Stained and Polished Concrete vs. Other Flooring
For context, here’s how decorative concrete compares to alternatives that homeowners typically weigh against it:
| Flooring Type | Installed Cost per Sq Ft | Lifespan |
|---|---|---|
| Acid-stained concrete | $2–$6 | 20–30 years (with resealing) |
| Polished concrete | $3–$12 | 25+ years (minimal maintenance) |
| Epoxy coating | $3–$12 | 5–20 years (depends on product type) |
| Luxury vinyl plank | $4–$10 | 10–20 years |
| Laminate | $3–$8 | 10–25 years |
| Tile | $7–$15 | 25–50 years |
Stained concrete is the budget play among decorative finishes. Polished concrete competes with mid-range tile on price but wins on maintenance cost over the floor’s lifetime. Neither option works well in homes built on pier-and-beam foundations unless a concrete slab already exists at grade level. For a broader look at options, see the flooring cost overview or the flooring comparison guide .
When Each Finish Makes Sense
Acid stain fits basements and sunrooms where the earth-tone palette suits the setting and the budget is tight. Covered patios work too, provided they stay dry. The mottled, organic color pattern is forgiving of minor slab imperfections.
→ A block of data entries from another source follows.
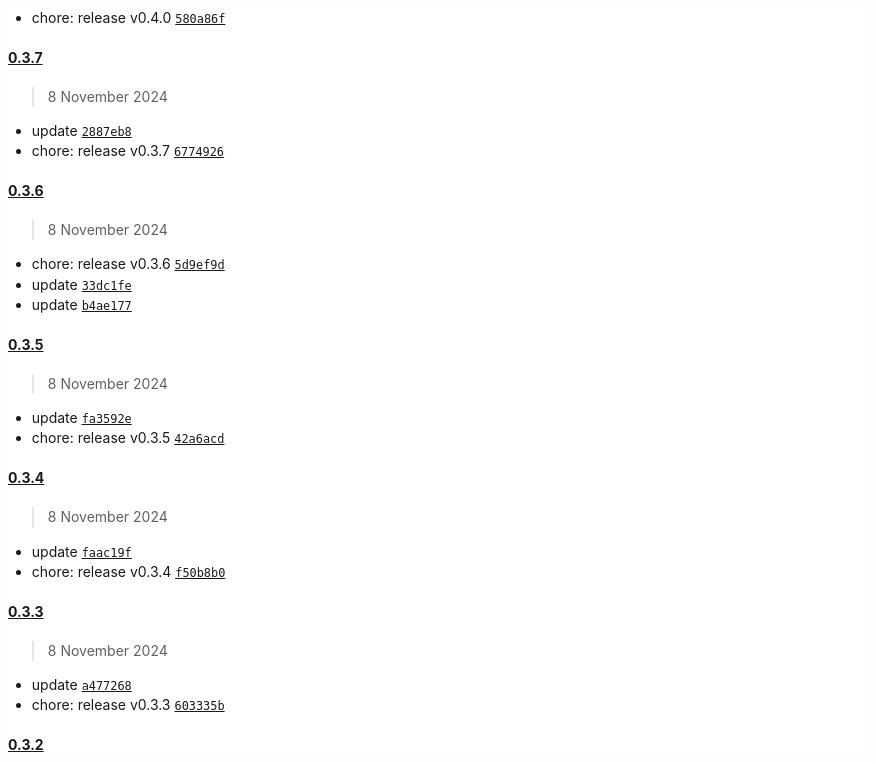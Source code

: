 - chore: release v0.4.0 [`580a86f`](https://github.com/johnkraczek/Deploy-Test/commit/580a86f59134577d0791fbfb43e215c5e2c73d37)

#### [0.3.7](https://github.com/johnkraczek/Deploy-Test/compare/0.3.6...0.3.7)

> 8 November 2024

- update [`2887eb8`](https://github.com/johnkraczek/Deploy-Test/commit/2887eb86f0d043ef67f56b5002195dae284a7096)
- chore: release v0.3.7 [`6774926`](https://github.com/johnkraczek/Deploy-Test/commit/6774926412790023a61e634633fc661469449f0e)

#### [0.3.6](https://github.com/johnkraczek/Deploy-Test/compare/0.3.5...0.3.6)

> 8 November 2024

- chore: release v0.3.6 [`5d9ef9d`](https://github.com/johnkraczek/Deploy-Test/commit/5d9ef9dc447a8289fd1d3f3423505689ea12cec0)
- update [`33dc1fe`](https://github.com/johnkraczek/Deploy-Test/commit/33dc1fea95a92782d61b470b272dffc28a82257f)
- update [`b4ae177`](https://github.com/johnkraczek/Deploy-Test/commit/b4ae17796e2fe7c5f5c281330530f0a73c584fea)

#### [0.3.5](https://github.com/johnkraczek/Deploy-Test/compare/0.3.4...0.3.5)

> 8 November 2024

- update [`fa3592e`](https://github.com/johnkraczek/Deploy-Test/commit/fa3592e2fc8e6160e835aa835ce4c50761bcbb54)
- chore: release v0.3.5 [`42a6acd`](https://github.com/johnkraczek/Deploy-Test/commit/42a6acd542f8a35e7897ab557bba642bfb8532c4)

#### [0.3.4](https://github.com/johnkraczek/Deploy-Test/compare/0.3.3...0.3.4)

> 8 November 2024

- update [`faac19f`](https://github.com/johnkraczek/Deploy-Test/commit/faac19f1eb6f3bd539767093824a7dbc12dcdc0f)
- chore: release v0.3.4 [`f50b8b0`](https://github.com/johnkraczek/Deploy-Test/commit/f50b8b08f3166cbd03bc006b6f678cae91fbba56)

#### [0.3.3](https://github.com/johnkraczek/Deploy-Test/compare/0.3.2...0.3.3)

> 8 November 2024

- update [`a477268`](https://github.com/johnkraczek/Deploy-Test/commit/a477268dca3b3b115e17349b2f622b639a5987cd)
- chore: release v0.3.3 [`603335b`](https://github.com/johnkraczek/Deploy-Test/commit/603335b7fafcaabfa7ee837cc37a4433c892a61e)

#### [0.3.2](https://github.com/johnkraczek/Deploy-Test/compare/0.3.1...0.3.2)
Staining is also the better choice when the concrete strength is unknown or below 3,500 PSI, since it doesn’t depend on the slab’s density for the final look.
Polished concrete belongs in open-concept living areas, kitchens, and loft-style spaces where reflected light amplifies the sense of space. High-gloss polished floors bounce natural light deep into rooms, reducing the need for artificial lighting during daylight hours. The higher upfront cost pays back through near-zero maintenance: a dust mop and a weekly damp pass with a pH-neutral cleaner are the entire care routine.
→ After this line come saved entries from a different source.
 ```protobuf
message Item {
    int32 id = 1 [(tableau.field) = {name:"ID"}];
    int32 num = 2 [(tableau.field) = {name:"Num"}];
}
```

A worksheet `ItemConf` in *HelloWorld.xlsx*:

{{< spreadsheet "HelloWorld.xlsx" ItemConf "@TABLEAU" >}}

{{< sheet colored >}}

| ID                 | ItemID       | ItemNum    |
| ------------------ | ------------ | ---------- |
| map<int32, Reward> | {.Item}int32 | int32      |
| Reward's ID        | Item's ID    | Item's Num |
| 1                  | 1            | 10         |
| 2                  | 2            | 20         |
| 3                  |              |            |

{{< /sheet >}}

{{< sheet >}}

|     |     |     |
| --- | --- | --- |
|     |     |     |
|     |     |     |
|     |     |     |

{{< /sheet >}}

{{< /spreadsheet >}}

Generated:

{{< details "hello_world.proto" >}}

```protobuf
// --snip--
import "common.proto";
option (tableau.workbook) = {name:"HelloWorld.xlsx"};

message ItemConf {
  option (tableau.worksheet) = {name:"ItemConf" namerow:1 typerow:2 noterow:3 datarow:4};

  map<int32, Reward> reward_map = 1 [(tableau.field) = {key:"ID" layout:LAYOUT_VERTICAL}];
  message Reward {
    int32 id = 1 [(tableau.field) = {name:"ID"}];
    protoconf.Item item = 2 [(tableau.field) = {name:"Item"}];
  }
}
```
One scenario where neither finish makes sense: the slab has extensive structural cracking (more than hairline), significant heaving, or moisture vapor emission above 3 lbs per 1,000 sq ft per 24 hours. At that point, the prep costs to fix the underlying problems exceed the cost of the decorative finish, and an overlay or alternative flooring material becomes the more practical path.
Regional Pricing
All costs above reflect national averages. Decorative concrete contractors charge 20–40% more in coastal metros like San Francisco, New York, and Miami than in the Midwest or rural South. Two factors drive the gap: higher labor rates and fewer polishing contractors competing for residential work in expensive markets. In areas with a strong decorative concrete scene (Phoenix, Dallas, Atlanta), competition keeps prices closer to the low end of each range. Rural homeowners sometimes face the opposite problem: the nearest qualified polishing contractor may be two hours away, and travel charges add $500–$1,500 to the project.
Finding a Contractor
Decorative concrete is a specialty trade. General contractors and basic flatwork crews rarely have the equipment or technique for quality staining or polishing.
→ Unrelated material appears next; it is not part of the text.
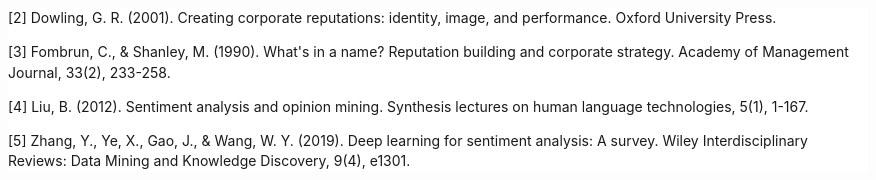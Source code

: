 [2] Dowling, G. R. (2001). Creating corporate reputations: identity, image, and performance. Oxford University Press.

[3] Fombrun, C., & Shanley, M. (1990). What's in a name? Reputation building and corporate strategy. Academy of Management Journal, 33(2), 233-258.

[4] Liu, B. (2012). Sentiment analysis and opinion mining. Synthesis lectures on human language technologies, 5(1), 1-167.

[5] Zhang, Y., Ye, X., Gao, J., & Wang, W. Y. (2019). Deep learning for sentiment analysis: A survey. Wiley Interdisciplinary Reviews: Data Mining and Knowledge Discovery, 9(4), e1301.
Start with the American Society of Concrete Contractors (ASCC), which absorbed the former Concrete Polishing Association of America and runs a Concrete Polishing Council with a searchable member directory. The Decorative Concrete Council, also under ASCC, covers staining and overlay work. Local concrete supply houses (not big-box stores) are another reliable referral source; they know which contractors buy professional-grade densifiers and diamond tooling versus the cheapest products available.
When vetting candidates, ask for three recent residential projects you can visit in person. Photos hide slab imperfections, uneven aggregate exposure, and halo marks around patches. Walking a finished floor tells you more in five minutes than any portfolio. Request a paid mockup on your actual slab before committing to the full project. Any contractor who refuses to do a test section on a floor they haven’t worked on before is either overconfident or underskilled.